Author: Peter Baumgartner
Few developments in the intellectual life of the past quarter-century have provoked more controversy than the attempt to engineer human-like intelligence by artificial means. Born of computer science, this effort has sparked a continuing debate among the psychologists, neuroscientists, philosophers,and linguists who have pioneered--and criticized--artificial intelligence. Are there general principles, as some computer scientists had originally hoped, that would fully describe the activity of both animal and machine minds, just as aerodynamics accounts for the flight of birds and airplanes?
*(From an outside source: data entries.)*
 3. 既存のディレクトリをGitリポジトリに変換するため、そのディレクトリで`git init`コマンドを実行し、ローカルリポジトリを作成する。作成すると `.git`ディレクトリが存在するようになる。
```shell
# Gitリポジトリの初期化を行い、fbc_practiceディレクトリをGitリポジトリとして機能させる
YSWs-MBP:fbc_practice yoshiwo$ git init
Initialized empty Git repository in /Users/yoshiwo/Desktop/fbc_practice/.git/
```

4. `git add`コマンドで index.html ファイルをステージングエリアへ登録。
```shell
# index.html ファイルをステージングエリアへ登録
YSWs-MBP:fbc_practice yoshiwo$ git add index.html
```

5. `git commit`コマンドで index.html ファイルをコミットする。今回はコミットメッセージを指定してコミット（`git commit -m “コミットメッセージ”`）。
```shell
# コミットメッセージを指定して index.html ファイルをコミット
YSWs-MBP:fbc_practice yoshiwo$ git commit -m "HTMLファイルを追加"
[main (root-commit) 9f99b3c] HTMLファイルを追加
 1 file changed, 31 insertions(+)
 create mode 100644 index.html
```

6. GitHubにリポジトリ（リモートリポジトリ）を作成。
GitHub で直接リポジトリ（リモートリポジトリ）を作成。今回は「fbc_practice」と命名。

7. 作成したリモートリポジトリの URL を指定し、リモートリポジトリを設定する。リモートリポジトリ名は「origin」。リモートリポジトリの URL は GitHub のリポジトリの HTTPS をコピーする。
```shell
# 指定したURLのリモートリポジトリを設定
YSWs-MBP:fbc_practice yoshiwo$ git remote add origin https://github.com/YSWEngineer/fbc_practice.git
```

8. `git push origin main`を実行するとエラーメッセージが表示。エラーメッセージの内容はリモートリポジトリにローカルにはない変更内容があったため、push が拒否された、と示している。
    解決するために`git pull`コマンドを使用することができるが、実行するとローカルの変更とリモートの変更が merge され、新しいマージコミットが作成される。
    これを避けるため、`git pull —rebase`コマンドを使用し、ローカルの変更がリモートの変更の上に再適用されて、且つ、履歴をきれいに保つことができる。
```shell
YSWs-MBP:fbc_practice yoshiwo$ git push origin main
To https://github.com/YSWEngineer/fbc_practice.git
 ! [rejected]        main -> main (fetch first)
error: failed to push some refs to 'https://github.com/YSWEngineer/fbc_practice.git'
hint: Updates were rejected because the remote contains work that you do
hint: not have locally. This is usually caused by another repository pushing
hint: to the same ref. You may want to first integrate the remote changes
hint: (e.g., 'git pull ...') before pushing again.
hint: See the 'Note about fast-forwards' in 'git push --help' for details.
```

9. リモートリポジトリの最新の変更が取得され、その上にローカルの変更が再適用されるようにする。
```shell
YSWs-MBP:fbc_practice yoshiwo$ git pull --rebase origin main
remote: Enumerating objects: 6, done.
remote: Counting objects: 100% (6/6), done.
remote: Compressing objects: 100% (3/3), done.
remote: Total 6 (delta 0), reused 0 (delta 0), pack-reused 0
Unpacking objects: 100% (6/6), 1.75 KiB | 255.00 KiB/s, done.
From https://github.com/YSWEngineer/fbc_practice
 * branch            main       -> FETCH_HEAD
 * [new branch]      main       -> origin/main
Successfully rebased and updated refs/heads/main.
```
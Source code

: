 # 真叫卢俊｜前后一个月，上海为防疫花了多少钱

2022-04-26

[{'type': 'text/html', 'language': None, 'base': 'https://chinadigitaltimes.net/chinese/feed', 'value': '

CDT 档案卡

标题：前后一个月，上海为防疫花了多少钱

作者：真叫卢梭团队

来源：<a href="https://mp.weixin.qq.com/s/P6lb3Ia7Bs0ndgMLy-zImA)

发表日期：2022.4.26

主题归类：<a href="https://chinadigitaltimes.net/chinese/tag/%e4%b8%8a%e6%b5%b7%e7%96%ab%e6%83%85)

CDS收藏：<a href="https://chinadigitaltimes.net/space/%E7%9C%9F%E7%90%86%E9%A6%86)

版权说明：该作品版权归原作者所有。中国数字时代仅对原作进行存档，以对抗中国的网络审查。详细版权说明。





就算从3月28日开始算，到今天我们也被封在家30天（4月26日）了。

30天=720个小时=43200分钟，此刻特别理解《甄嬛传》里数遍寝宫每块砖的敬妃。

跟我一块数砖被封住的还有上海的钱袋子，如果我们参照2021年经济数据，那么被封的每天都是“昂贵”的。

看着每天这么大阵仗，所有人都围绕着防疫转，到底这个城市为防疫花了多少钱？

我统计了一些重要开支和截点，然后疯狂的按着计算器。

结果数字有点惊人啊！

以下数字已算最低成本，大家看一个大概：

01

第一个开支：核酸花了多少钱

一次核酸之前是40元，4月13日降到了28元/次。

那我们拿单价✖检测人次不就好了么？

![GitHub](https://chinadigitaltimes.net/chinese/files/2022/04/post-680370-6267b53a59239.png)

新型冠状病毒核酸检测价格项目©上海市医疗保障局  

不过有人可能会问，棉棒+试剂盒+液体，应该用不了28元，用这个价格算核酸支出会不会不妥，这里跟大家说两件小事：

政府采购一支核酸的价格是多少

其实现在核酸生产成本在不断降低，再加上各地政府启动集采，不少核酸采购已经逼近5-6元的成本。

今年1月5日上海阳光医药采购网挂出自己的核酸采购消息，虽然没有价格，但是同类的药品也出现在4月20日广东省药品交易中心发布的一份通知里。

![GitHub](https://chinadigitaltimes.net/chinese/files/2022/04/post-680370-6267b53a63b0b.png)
In the twenty substantial interviews published here, leading researchers address this and other vexing questions in the field of cognitive science.The interviewees include Patricia Smith Churchland (Take It Apart and See How It Runs), Paul M. Churchland (Neural Networks and Commonsense), Aaron V. Cicourel (Cognition and Cultural Belief), Daniel C. Dennett (In Defense of AI), Hubert L. Dreyfus (Cognitivism Abandoned), Jerry A. Fodor (The Folly of Simulation), John Haugeland (Farewell to GOFAI?), George Lakoff (Embodied Minds and Meanings), James L. McClelland (Toward a Pragmatic Connectionism), Allen Newell (The Serial Imperative), Stephen E. Palmer (Gestalt Psychology Redux), Hilary Putnam (Against the New Associationism), David E. Rumelhart (From Searching to Seeing), John R. Searle (Ontology Is the Question), Terrence J. Sejnowski (The Hardware Really Matters), Herbert A. Simon (Technology Is Not the Problem), Joseph Weizenbaum (The Myth of the Last Metaphor), Robert Wilensky (Why Play the Philosophy Game?), Terry A.Winograd (Computers and Social Values), and Lotfi A. Zadeh (The Albatross of Classical Logic). Speaking Minds can complement more traditional textbooks but can also stand alone as an introduction to the field.Originally published in 1996.The Princeton Legacy Library uses the latest print-on-demand technology to again make available previously out-of-print books from the distinguished backlist of Princeton University Press. These paperback editions preserve the original texts of these important books while presenting them in durable paperback editions. The goal of the Princeton Legacy Library is to vastly increase access to the rich scholarly heritage found in the thousands of books published by Princeton University Press since its founding in 1905.